Around noon I open the dishwasher, start unloading it. Then remember that unloading silverware is the 4 yr old’s job, so I call for him. He does not come immediately, so I see what he is up to, and break up a lego fight between brothers. Then I supervise while they make up, and put some legos away. Then I put some dirty laundry in to the hamper. Then I see my book and look at the clock and think I don’t have time to read now.
Then the kids are hungry, so I fix some lunch. I get annoyed that the dishwasher is open and close it to avoid bumping my ankle. As I clean up lunch plates, I see the sink is full, completely full and can not hold anything else. I open the dishwasher and take out a bowl. I can’t remember which shelf we put these on now. I open every cupboard and find similar bowls. I need to nest them to have enough room, and I find some christmas gift cards we tucked up there for safe keeping. I get online and check the balance.
Kid 2 sees me on the computer and asks if I’ll play a game with him. We play together a bit and then a text comes in, Hubby is leaving work and asking do I need anything from the store. I leave the game and look in the fridge and pantry and text back a shopping list. I get thirsty for something in the fridge and have to get a cup from the dishwasher, nothing clean on the shelf. I stack all the cups from the dishwasher together to put them away, but leave them on the counter when I hear my work email bing. Team member asking a question, needs a quick reply, but it doesn’t have a quick answer so I work on that. I get tired from the research and re-writing that email so many times to get my message across clearly. I feel tired and think of my bedroom, currently being re-painted, and think I should shop online for a new comforter. I spend over an hour going from site to site even though I will not be ordering online, because I can’t buy a fabric without touching it first – it has to be soft. I feel angry for wasting time, and then very very overwhelmingly tired. I think I must need coffee.

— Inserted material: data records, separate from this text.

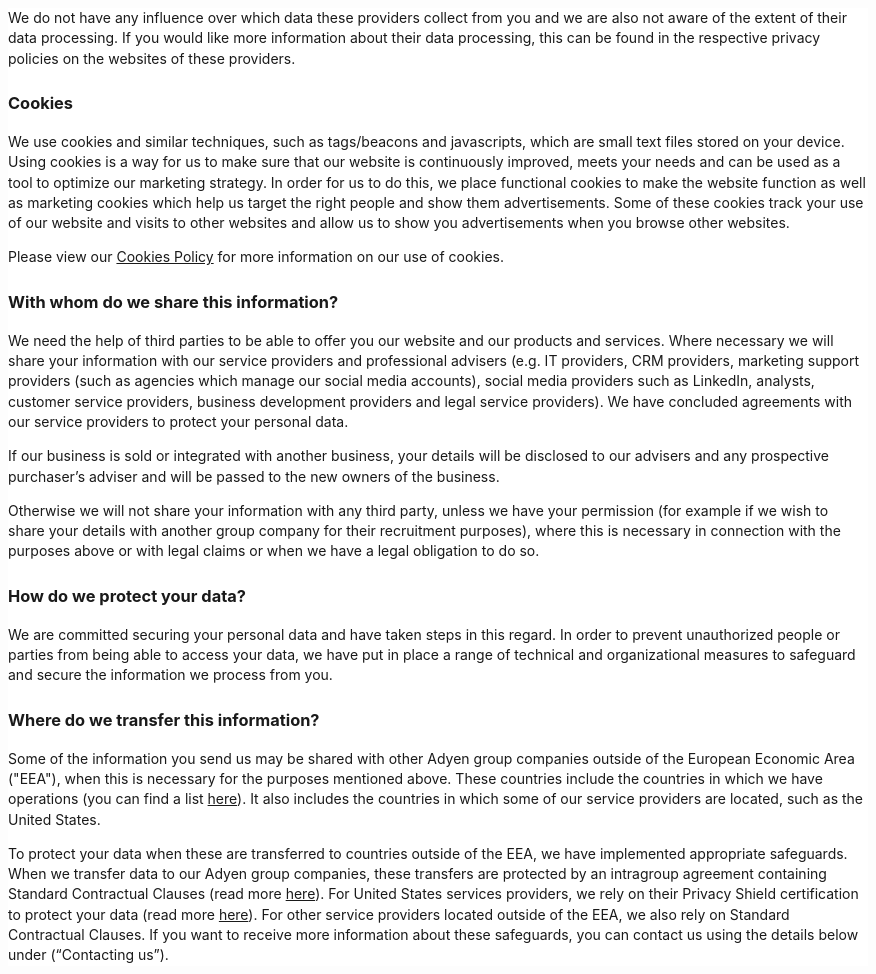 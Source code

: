 We do not have any influence over which data these providers collect from you and we are also not aware of the extent of their data processing. If you would like more information about their data processing, this can be found in the respective privacy policies on the websites of these providers.

### Cookies

We use cookies and similar techniques, such as tags/beacons and javascripts, which are small text files stored on your device. Using cookies is a way for us to make sure that our website is continuously improved, meets your needs and can be used as a tool to optimize our marketing strategy. In order for us to do this, we place functional cookies to make the website function as well as marketing cookies which help us target the right people and show them advertisements. Some of these cookies track your use of our website and visits to other websites and allow us to show you advertisements when you browse other websites.

Please view our [Cookies Policy](https://web.archive.org/policies-and-disclaimer/cookie-policy) for more information on our use of cookies.

### With whom do we share this information?

We need the help of third parties to be able to offer you our website and our products and services. Where necessary we will share your information with our service providers and professional advisers (e.g. IT providers, CRM providers, marketing support providers (such as agencies which manage our social media accounts), social media providers such as LinkedIn, analysts, customer service providers, business development providers and legal service providers). We have concluded agreements with our service providers to protect your personal data.

If our business is sold or integrated with another business, your details will be disclosed to our advisers and any prospective purchaser’s adviser and will be passed to the new owners of the business.

Otherwise we will not share your information with any third party, unless we have your permission (for example if we wish to share your details with another group company for their recruitment purposes), where this is necessary in connection with the purposes above or with legal claims or when we have a legal obligation to do so.

### How do we protect your data?

We are committed securing your personal data and have taken steps in this regard. In order to prevent unauthorized people or parties from being able to access your data, we have put in place a range of technical and organizational measures to safeguard and secure the information we process from you.

### Where do we transfer this information?

Some of the information you send us may be shared with other Adyen group companies outside of the European Economic Area ("EEA"), when this is necessary for the purposes mentioned above. These countries include the countries in which we have operations (you can find a list [here](https://web.archive.org/contact)). It also includes the countries in which some of our service providers are located, such as the United States.

To protect your data when these are transferred to countries outside of the EEA, we have implemented appropriate safeguards. When we transfer data to our Adyen group companies, these transfers are protected by an intragroup agreement containing Standard Contractual Clauses (read more [here](https://ec.europa.eu/info/law/law-topic/data-protection/data-transfers-outside-eu/model-contracts-transfer-personal-data-third-countries_en)). For United States services providers, we rely on their Privacy Shield certification to protect your data (read more [here](https://ec.europa.eu/info/law/law-topic/data-protection/data-transfers-outside-eu/eu-us-privacy-shield_en)). For other service providers located outside of the EEA, we also rely on Standard Contractual Clauses. If you want to receive more information about these safeguards, you can contact us using the details below under (“Contacting us”).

Stacks of cups are blocking the coffee pot, so I put them in the cupboard first. I can barely get water out of the faucet because the dishes are piled so high, so I open the dishwasher again. I’m feeling tired and restless now, and see the spatula and think it would be nice to make some cookies. That’d be a nice surprise for Hubby to come home to fresh warm cookies. But my counters are a mess, full of dirty dishes that don’t fit in the sink. I keep unloading dishwasher. And then hyper-focus on the kitchen. Nothing distracts me this time so I get stuck and clean feverishly for the next 2 hours.
I didn’t think to start any dinner though. I didn’t make any cookies. I didn’t get back to work yet. I get angry at myself for wasting a day. Somehow, it is 6pm, and all I did was clean the kitchen a bit, and I still have 6-8 hours of computer work. But wait – didn’t I work a bit? I remember some emails. I have to look up the times I sent replies to fill in my timesheet. I forgot to record my earlier work. Now I scan my memory, surely I worked in the morning too? Look at recent docs, internet history and figure out I actually worked quite a bit already but did not record any of it. Good news, but frustrating to try to accurately get paid that way.
Enough of that. Just trying to illustrate how irritating it is to be me, to be so forgetful, so easily distracted. It makes it difficult to trust myself. And it is uncomfortable. I never did get a drink, or the coffee, and probably didn’t eat lunch. I lose time so easily and always need to redirect myself. It is exhausting, like monitoring a child, but it is me.
I have so many lists, charts, and calendars to keep me on schedule and not forgetting anything major. Just have to remember to look at them.